Sonia Chocrón (born 17 March 1961 in Caracas) is a Venezuelan poet, novelist, screenwriter and playwright of Sephardic origin. She is related to the Venezuelan dramatist Isaac Chocrón.

Born in a Moroccan Jewish family, she completed her Social Communication degree at the Andrés Bello Catholic University. In 1982 she entered the Workshop of Poetry of the Rómulo Gallegos Center for Latin American Studies. In 1988 she was selected to participate in the Workshop "The Argument of Fiction" taught by Gabriel García Márquez at the School of Cinema located in San Antonio de los Baños, Cuba. After that, she traveled to Mexico invited by the Nobel Prize Academy to find the Gabriel García Márquez Cinematographic Bureau. Her literary work, as well as her scripts for cinema and television, have awarded her prizes and accolades at a local and international level.

== Published works ==
Her literary works have been published in diverse essays and anthologies in Europe, Latin America, and United States, among others.
- Carnet de Identidad (2023). LP5 Editora, Chile. Poetry
- Hermana pequeña. (2020). Editorial Ecelpsidra. Poetry
- Bruxa/Toledana. (2019). Editorial Kalathos, España.Poetry
- Muela/Molar. (2015). Tale.
- Mary Poppins y otros poemas (2015) Lugar Común Editores. Poetry
- La Dama Oscura (2014) Ediciones B./ Sudaquia Editores, N.Y. Novel
- Sábanas Negras (2013). Ediciones B. Novel
- Las Mujeres de Houdini (2012). Bruguera. Novel
- Poesía Re-Unida (2010). Bid and Co Editores. Poetry
- La virgen del baño turco y otros cuentos falaces (2008). Ediciones B. Tale
- Falsas apariencias (2004). Editorial Alfaguara.Tale
- La buena hora (2002). Monteávila Editores. Poetry
- Púrpura (1998). Editorial la Liebre Libre. Poetry
- Toledana (1992). Monteávila Editores Poetry
- Hermana pequeña (2020). Editorial Eclepsidra
- Carnet de identidad (2023). LP5 Editora, Chile. Poetry.
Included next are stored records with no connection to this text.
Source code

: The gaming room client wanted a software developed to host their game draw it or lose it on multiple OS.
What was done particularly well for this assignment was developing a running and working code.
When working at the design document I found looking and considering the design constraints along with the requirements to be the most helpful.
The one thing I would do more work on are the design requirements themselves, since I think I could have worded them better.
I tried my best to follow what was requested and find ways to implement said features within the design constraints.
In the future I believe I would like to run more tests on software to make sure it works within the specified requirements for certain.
=== Scripts for cinema and TV ===
- Original script for the feature film "Oro Diablo". 2000.
- Co-Writer for the documentary film "The Lost Key". 2014.

=== Scripts for Theatre ===
- Ni un Pelo de Tontas. 2015
- La Reina y yo. 2015

== Prizes received ==
- First finalist, Fundarte Prize of Poetry, 1991.
- First finalist, José Antonio Pérez Bonalde International Prize of Poetry, 1996.
- Mention of Honour for the collection of poems La Buena Hora, Literary Biennial José Rafael Pocaterra, 1996.
- Winner, Annual Tales Contest of the newspaper El Nacional for the tale La Señora Hyde, 2000.